Tony: This one stays with me. That's it, Obie. Forget it.

Stane: All right, well, takes Pizza box back from Tony this stays with me, then…go on, here, you can have a piece. Take two.

Tony: Thank you.

I cannot disagree more whenever someone calls Jeff Bridges’ Obadiah Stane/Iron Monger a generic, bland antagonist.  The actor’s all-too-convincing performance is criminally underrated, and it’s the two pizza slices line that stands as the pinnacle example.  The decision to make Iron Monger Iron Man’s main antagonist was actually done only after Jeff Bridges was cast in the role (originally the superpowered Mandarin was going to be the main antagonist but was wisely scrapped by Favreau who wanted to keep the origin film realistic).  Similar to Downey, Bridges improvised many of his lines during filming, and while I couldn’t find any evidence to confirm, I bet my bottom dollar the two slices line was an improvised moment.  It’s just too genuine and true-to-life to be scripted.  No amount of Hollywood writing could come up with such a beautiful, spur-of-the-moment line.

Hollywood blockbuster villains don’t talk like this—not usually.  They are theatrically dramatic, over-the-top zany, and/or menacingly cold.  What is given here is a very real, down-to-Earth moment between two businessmen comfortable with showing a more childish side to each other—Tony storming off and an annoyed Stane taking back his pizza at his partner’s reluctance to cooperate.  The moment ends, however, with Stane backtracking in an amicable, empathetic manner, letting Tony take a slice or two down to his workshop with Tony thanking him.  These moments create something that most likely wasn’t there in the original script—a palpable bond between two colleagues trying to work things out in a father-son like manner…except that is not what's happening at all.

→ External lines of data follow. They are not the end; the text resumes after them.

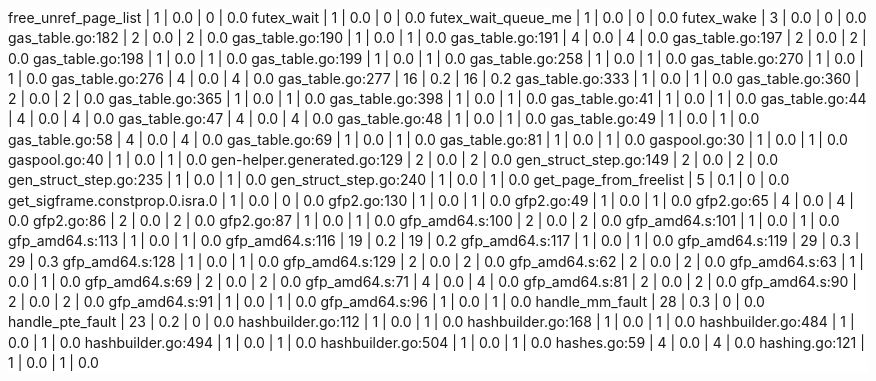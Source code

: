 free_unref_page_list                             |      1 |   0.0 |   0 |   0.0
futex_wait                                       |      1 |   0.0 |   0 |   0.0
futex_wait_queue_me                              |      1 |   0.0 |   0 |   0.0
futex_wake                                       |      3 |   0.0 |   0 |   0.0
gas_table.go:182                                 |      2 |   0.0 |   2 |   0.0
gas_table.go:190                                 |      1 |   0.0 |   1 |   0.0
gas_table.go:191                                 |      4 |   0.0 |   4 |   0.0
gas_table.go:197                                 |      2 |   0.0 |   2 |   0.0
gas_table.go:198                                 |      1 |   0.0 |   1 |   0.0
gas_table.go:199                                 |      1 |   0.0 |   1 |   0.0
gas_table.go:258                                 |      1 |   0.0 |   1 |   0.0
gas_table.go:270                                 |      1 |   0.0 |   1 |   0.0
gas_table.go:276                                 |      4 |   0.0 |   4 |   0.0
gas_table.go:277                                 |     16 |   0.2 |  16 |   0.2
gas_table.go:333                                 |      1 |   0.0 |   1 |   0.0
gas_table.go:360                                 |      2 |   0.0 |   2 |   0.0
gas_table.go:365                                 |      1 |   0.0 |   1 |   0.0
gas_table.go:398                                 |      1 |   0.0 |   1 |   0.0
gas_table.go:41                                  |      1 |   0.0 |   1 |   0.0
gas_table.go:44                                  |      4 |   0.0 |   4 |   0.0
gas_table.go:47                                  |      4 |   0.0 |   4 |   0.0
gas_table.go:48                                  |      1 |   0.0 |   1 |   0.0
gas_table.go:49                                  |      1 |   0.0 |   1 |   0.0
gas_table.go:58                                  |      4 |   0.0 |   4 |   0.0
gas_table.go:69                                  |      1 |   0.0 |   1 |   0.0
gas_table.go:81                                  |      1 |   0.0 |   1 |   0.0
gaspool.go:30                                    |      1 |   0.0 |   1 |   0.0
gaspool.go:40                                    |      1 |   0.0 |   1 |   0.0
gen-helper.generated.go:129                      |      2 |   0.0 |   2 |   0.0
gen_struct_step.go:149                           |      2 |   0.0 |   2 |   0.0
gen_struct_step.go:235                           |      1 |   0.0 |   1 |   0.0
gen_struct_step.go:240                           |      1 |   0.0 |   1 |   0.0
get_page_from_freelist                           |      5 |   0.1 |   0 |   0.0
get_sigframe.constprop.0.isra.0                  |      1 |   0.0 |   0 |   0.0
gfp2.go:130                                      |      1 |   0.0 |   1 |   0.0
gfp2.go:49                                       |      1 |   0.0 |   1 |   0.0
gfp2.go:65                                       |      4 |   0.0 |   4 |   0.0
gfp2.go:86                                       |      2 |   0.0 |   2 |   0.0
gfp2.go:87                                       |      1 |   0.0 |   1 |   0.0
gfp_amd64.s:100                                  |      2 |   0.0 |   2 |   0.0
gfp_amd64.s:101                                  |      1 |   0.0 |   1 |   0.0
gfp_amd64.s:113                                  |      1 |   0.0 |   1 |   0.0
gfp_amd64.s:116                                  |     19 |   0.2 |  19 |   0.2
gfp_amd64.s:117                                  |      1 |   0.0 |   1 |   0.0
gfp_amd64.s:119                                  |     29 |   0.3 |  29 |   0.3
gfp_amd64.s:128                                  |      1 |   0.0 |   1 |   0.0
gfp_amd64.s:129                                  |      2 |   0.0 |   2 |   0.0
gfp_amd64.s:62                                   |      2 |   0.0 |   2 |   0.0
gfp_amd64.s:63                                   |      1 |   0.0 |   1 |   0.0
gfp_amd64.s:69                                   |      2 |   0.0 |   2 |   0.0
gfp_amd64.s:71                                   |      4 |   0.0 |   4 |   0.0
gfp_amd64.s:81                                   |      2 |   0.0 |   2 |   0.0
gfp_amd64.s:90                                   |      2 |   0.0 |   2 |   0.0
gfp_amd64.s:91                                   |      1 |   0.0 |   1 |   0.0
gfp_amd64.s:96                                   |      1 |   0.0 |   1 |   0.0
handle_mm_fault                                  |     28 |   0.3 |   0 |   0.0
handle_pte_fault                                 |     23 |   0.2 |   0 |   0.0
hashbuilder.go:112                               |      1 |   0.0 |   1 |   0.0
hashbuilder.go:168                               |      1 |   0.0 |   1 |   0.0
hashbuilder.go:484                               |      1 |   0.0 |   1 |   0.0
hashbuilder.go:494                               |      1 |   0.0 |   1 |   0.0
hashbuilder.go:504                               |      1 |   0.0 |   1 |   0.0
hashes.go:59                                     |      4 |   0.0 |   4 |   0.0
hashing.go:121                                   |      1 |   0.0 |   1 |   0.0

Their relationship is a one-way street, with Stane a greedy, envious, power-crazed man bent on killing Tony and being all-powerful.  Yet that’s not at all how Stane comes across in these and earlier scenes, and even upon rewatch where I know Stane’s true nature, it’s easy to forget with Jeff Bridges’ easygoing mellowness.  Stane is damn good at deceiving and manipulating through his own brand of charisma—making him the ideal foil for Tony Stark.  Yes, Stane does eventually showcase more card-carrying villainous behaviors later on after his backstab is revealed, but even then Stane still possesses that Jeff Bridges’ chill (for the most part).  Ultimately, just as Downey’s performance turns Iron Man into one of the MCU’s greatest protagonists, Jeff Bridge’s memorable and remarkably human performance turns Iron Monger into one of the MCU’s best antagonists.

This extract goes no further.